SAS Institute Inc. v. Lee: The Chevron Challenge Below the Surface, and Why Administrative Lawyers Should Sometimes Care About Patent Cases, by Bill Burgess
In 2011, Congress gave the Patent Office new rulemaking power, and created new adjudicative proceedings at the Patent Office before panels of “administrative patent judges.” These proceedings have generated hundreds of new appeals to the Federal Circuit, some of which are exceptionally well-lawyered and present interesting administrative law issues. These cases have recently started to reach the Supreme Court, beginning with Cuozzo Speed Technologies, LLC v. Lee, decided last Term.

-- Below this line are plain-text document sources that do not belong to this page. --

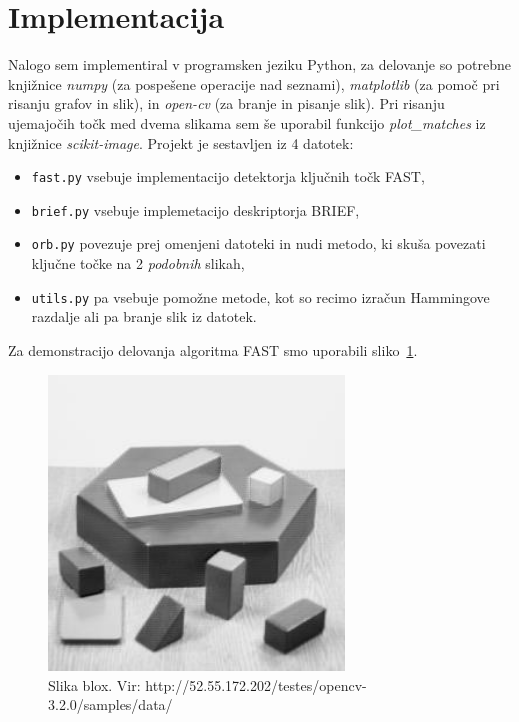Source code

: \documentclass[a4paper,11pt]{article}
\begin{document}
\section{Implementacija}

Nalogo sem implementiral v programsken jeziku Python, za delovanje so potrebne knjižnice \textit{numpy} (za pospešene operacije nad seznami), \textit{matplotlib} (za pomoč pri risanju grafov in slik), in \textit{open-cv} (za branje in pisanje slik). Pri risanju ujemajočih točk med dvema slikama sem še uporabil funkcijo \textit{plot\_matches} iz knjižnice \textit{scikit-image}.
Projekt je sestavljen iz 4 datotek:
\begin{itemize}
	\item \texttt{fast.py} vsebuje implementacijo detektorja ključnih točk FAST,
	\item \texttt{brief.py} vsebuje implemetacijo deskriptorja BRIEF,
	\item \texttt{orb.py} povezuje prej omenjeni datoteki in nudi metodo, ki skuša povezati ključne točke na 2 \textit{podobnih} slikah,
	\item \texttt{utils.py} pa vsebuje pomožne metode, kot so recimo izračun Hammingove razdalje ali pa branje slik iz datotek.
\end{itemize}

Za demonstracijo delovanja algoritma FAST smo uporabili sliko~\ref{img:blox}.

\begin{figure}[hbp]
	\centering
	\includegraphics[width=0.7\textwidth]{images/blox}
	\caption{Slika blox. \small Vir: http://52.55.172.202/testes/opencv-3.2.0/samples/data/}
	\label{img:blox}
\end{figure}
\end{document}
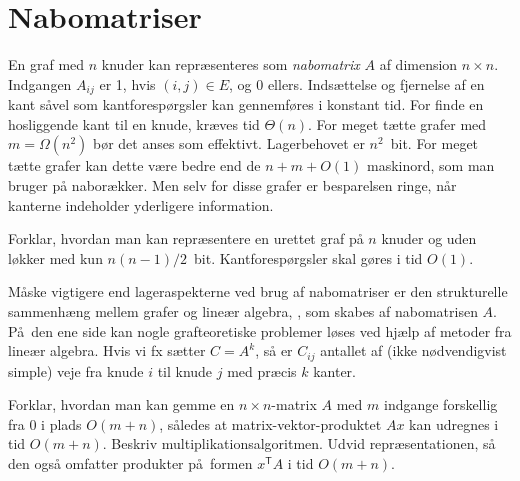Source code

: \section{Nabomatriser}%
%
%
%
%

En graf med $n$ knuder kan repræsenteres som \emph{nabomatrix} $A$ af dimension 
$n\times n$.
Indgangen ${A}_{ij}$ er 1, hvis $(i,j)\in E$, og 0 ellers.
Indsættelse og fjernelse af en kant såvel som kantforespørgsler kan gennemføres i konstant tid.
For finde en hosliggende kant til en knude, kræves tid $\Theta(n)$.
For meget tætte grafer med $m=\Omega(n^2)$ bør det anses som effektivt. 
Lagerbehovet er $n^2$~bit.
For meget tætte grafer kan dette være bedre end de $n + m + O(1)$ maskinord, som man bruger på naborækker.
Men selv for disse grafer er besparelsen ringe, når kanterne indeholder yderligere information.

\begin{exerc}
  Forklar, hvordan man kan repræsentere en urettet graf på $n$ knuder og uden løkker med kun $n(n-1)/2$~bit. 
  Kantforespørgsler skal gøres i tid $O(1)$.
\end{exerc}

Måske vigtigere end lageraspekterne ved brug af nabomatriser er den strukturelle sammenhæng mellem grafer og lineær algebra,
,
som skabes af nabomatrisen $A$.
På den ene side kan nogle grafteoretiske problemer løses ved hjælp af metoder fra lineær algebra.
Hvis vi fx sætter ${C}={A}^k$, så er  ${C}_{ij}$ antallet af (ikke nødvendigvist simple) veje
fra knude $i$ til knude $j$ med præcis $k$ kanter.

\begin{exerc}
  Forklar, hvordan man kan gemme en $n\times n$-matrix ${A}$ med $m$ indgange forskellig fra 0 i plads $O(m+n)$, således at matrix-vektor-produktet ${A}{x}$ kan udregnes i tid $O(m+n)$.
  Beskriv multiplikationsalgoritmen.
  Udvid repræsentationen, så den også omfatter produkter på formen ${x}^{\textsf{T}}{A}$ i tid $O(m+n)$.
\end{exerc}

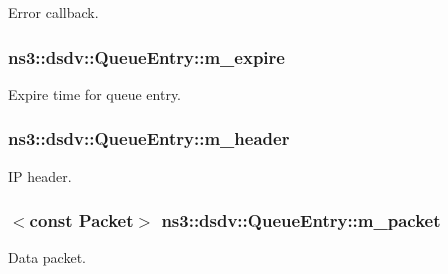 Error callback. 

\subsubsection[{\texorpdfstring{m\+\_\+expire}{m_expire}}]{ ns3\+::dsdv\+::\+Queue\+Entry\+::m\+\_\+expire\hspace{0.3cm}{\ttfamily [private]}}\hypertarget{classns3_1_1dsdv_1_1QueueEntry_acf301260f61bf4165e298e2d87f407e9}{}\label{classns3_1_1dsdv_1_1QueueEntry_acf301260f61bf4165e298e2d87f407e9}


Expire time for queue entry. 

\subsubsection[{\texorpdfstring{m\+\_\+header}{m_header}}]{ ns3\+::dsdv\+::\+Queue\+Entry\+::m\+\_\+header\hspace{0.3cm}{\ttfamily [private]}}\hypertarget{classns3_1_1dsdv_1_1QueueEntry_aba9e576a27ce759f07f32f014c7dd34a}{}\label{classns3_1_1dsdv_1_1QueueEntry_aba9e576a27ce759f07f32f014c7dd34a}


IP header. 

\subsubsection[{\texorpdfstring{m\+\_\+packet}{m_packet}}]{$<$const {\bf Packet}$>$ ns3\+::dsdv\+::\+Queue\+Entry\+::m\+\_\+packet\hspace{0.3cm}{\ttfamily [private]}}\hypertarget{classns3_1_1dsdv_1_1QueueEntry_a6402b0428fa03fc63051c78363b53885}{}\label{classns3_1_1dsdv_1_1QueueEntry_a6402b0428fa03fc63051c78363b53885}


Data packet.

On Monday, the Supreme Court granted certiorari in its second case arising out of these new Patent Office proceedings: SAS Institute Inc. v. Lee. The Question Presented’s sleep-inducing phrasing makes SAS sound like a narrow, boring patent case. It isn’t—or at least not necessarily. SAS’s briefing takes a few shots at Chevron and invites the Court to confront what Justice Thomas’s concurring opinion in Cuozzo called “Chevron’s fiction that ambiguity in a statutory term is best construed as an implicit delegation of power to an administrative agency to determine the bounds of the law.” In this vein, SAS also cites recent concurring opinions by then-Judge Gorsuch in Gutierrez-Brizuela, and Judge Brown in Waterkeeper Alliance v. EPA, both questioning whether Chevron and its progeny have ceded too much authority to agencies to say what the law is. “Whatever the wisdom of Chevron,” SAS’s petition argues, “it cannot be allowed such free rein as to allow” what the Patent Office did here.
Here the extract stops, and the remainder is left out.